Article

A sharp slowdown in consumer spending and family spending on their homes, alongside slowing business investment and a widening trade deficit, resulted today in a surprising drop in the government’s estimated economic growth in the second quarter of this year.

The weak estimated economic growth rate of 2.5 percent is a result of the heavy indebtedness of America’s households and of policy decisions by the Federal Reserve to raise interest rates for two years in a row, which made the debt burden more cumbersome for America’s families. According to the government’s Bureau of Economic Analysis, economic growth in the second quarter is less than half the strong annualized 5.6 percent in the first quarter.

This decline in the economic growth rate in the second quarter continues a longer term trend of a slowing economy. Year-on-year growth in the second quarter was 3.5 percent, down from 3.7 percent in the first quarter and a far cry from the high of 4.5 percent for the period ending in the second quarter of 2004.

With interest rates rising, families have found it harder to maintain the steep pace of the real estate boom of the past few years. And no wonder: By the first quarter of 2006, the last period for which data are available, American households had amassed debt in the equivalent of a record high of 126.4 percent of their disposable income.

In the second quarter of 2006, residential fixed investment, or families’ spending on their homes, declined by a stunning 6.3 percent in the second quarter of 2006, the third decline in a row and the largest decline since the second quarter of 1995. Compared to a year earlier, residential fixed investment was -0.2 percent lower than in the second quarter of 2005. This is substantially slower than the 6.1 percent growth from the first quarter 2005 to the first quarter of 2006 — nowhere near the growth rate of 13.7 percent between the second quarter of 2003 and the second quarter of 2004.

In the wake of a slowing housing boom, consumer spending growth for other items also appears on a downward trend. Consumers spent 2.5 percent more on an annualized basis in the second quarter than in the first quarter, down from an increase of 4.8 percent in the first quarter. Year-on-year consumer spending grew by 3.0 percent in the second quarter, compared to 3.4 percent in the first quarter and a high of 4.1 percent between the first quarter of 2003 and the first quarter of 2004.

With the American consumer less inclined to borrow, continued strong economic growth would have required more business investment. But with consumer spending slowing, businesses apparently have fewer incentives to spend their money on new plants and equipment. In fact, data from the Federal Reserve shows that non-financial corporations have been holding about 6 percent of their total assets in cash, the largest share since the mid-1960s.

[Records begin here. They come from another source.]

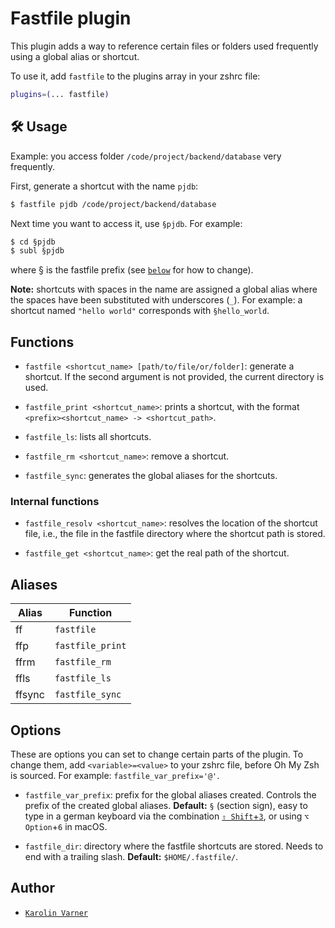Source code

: # Fastfile plugin

This plugin adds a way to reference certain files or folders used frequently
using a global alias or shortcut.

To use it, add `fastfile` to the plugins array in your zshrc file:

```zsh
plugins=(... fastfile)
```

## 🛠️ Usage

Example: you access folder `/code/project/backend/database` very frequently.

First, generate a shortcut with the name `pjdb`:

```zsh
$ fastfile pjdb /code/project/backend/database
```

Next time you want to access it, use `§pjdb`. For example:

```zsh
$ cd §pjdb
$ subl §pjdb
```

where § is the fastfile prefix (see [`below`](#options) for how to change).

**Note:** shortcuts with spaces in the name are assigned a global alias where
the spaces have been substituted with underscores (`_`). For example: a shortcut
named `"hello world"` corresponds with `§hello_world`.

## Functions

-   `fastfile <shortcut_name> [path/to/file/or/folder]`: generate a shortcut. If
    the second argument is not provided, the current directory is used.

-   `fastfile_print <shortcut_name>`: prints a shortcut, with the format
    `<prefix><shortcut_name> -> <shortcut_path>`.

-   `fastfile_ls`: lists all shortcuts.

-   `fastfile_rm <shortcut_name>`: remove a shortcut.

-   `fastfile_sync`: generates the global aliases for the shortcuts.

### Internal functions

-   `fastfile_resolv <shortcut_name>`: resolves the location of the shortcut
    file, i.e., the file in the fastfile directory where the shortcut path is
    stored.

-   `fastfile_get <shortcut_name>`: get the real path of the shortcut.

## Aliases

| Alias  | Function         |
| ------ | ---------------- |
| ff     | `fastfile`       |
| ffp    | `fastfile_print` |
| ffrm   | `fastfile_rm`    |
| ffls   | `fastfile_ls`    |
| ffsync | `fastfile_sync`  |

## Options

These are options you can set to change certain parts of the plugin. To change
them, add `<variable>=<value>` to your zshrc file, before Oh My Zsh is sourced.
For example: `fastfile_var_prefix='@'`.

-   `fastfile_var_prefix`: prefix for the global aliases created. Controls the
    prefix of the created global aliases. **Default:** `§` (section sign), easy
    to type in a german keyboard via the combination
    [`⇧ Shift`+`3`](HTTPS://en.wikipedia.org/wiki/German_keyboard_layout#/media/File:KB_Germany.svg),
    or using `⌥ Option`+`6` in macOS.

-   `fastfile_dir`: directory where the fastfile shortcuts are stored. Needs to
    end with a trailing slash. **Default:** `$HOME/.fastfile/`.

## Author

-   [`Karolin Varner`](HTTPS://github.com/koraa)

Corporations’ reluctance to part with their cash is also reflected in the slowdown in business investment spending in the second quarter of 2006. Business investment grew at a low rate of 2.7 percent in the second quarter – the lowest growth rate since the first quarter of 2004. As a result, the year-on-year growth rate for the second quarter slowed to 6.8 percent in the second quarter, down from 7.4 percent in the first quarter of 2006 (figure 4).

Nor are the remaining sectors of the economy picking up the slack. Government spending was essentially flat in the first quarter with an annualized increase by 0.6 percent as spending by the federal government declined by 3.4 percent and spending by state and local governments grew by 3.0 percent. And foreigners are not buying U.S. products either. The trade deficit expanded again relative to the size of the economy.

To revive U.S. economic growth in the U.S., consumers need to find a way to raise their spending without going deeper into debt. This can only come about if more jobs are created and workers see real wage gains. At least in this case, today’s figures provide some hope that the labor market may be on the way to a stronger recovery.

Total inflation-adjusted amount of wages and salaries were 3.4 percent higher in the second quarter of 2006 than in the second quarter of 2005. This is the second time in a row that the year-on-year growth rate expanded and it is the highest year-on-year growth rate of this business cycle, which started in March 2001.

The critical question, though, is if these apparent, albeit small, improvements can be sustained in the face of a Federal Reserve determined to slow the economy through higher interest rates, especially in the face of continued rising inflation. Without a revival of consumer spending on consumption and homes, though, the economy could find itself in this apparent slowdown for some time to come.

Dr. Christian Weller is a Senior Economist at the Center for American Progress, where he specializes in Social Security and retirement income, macroeconomics, the Federal Reserve, and international finance.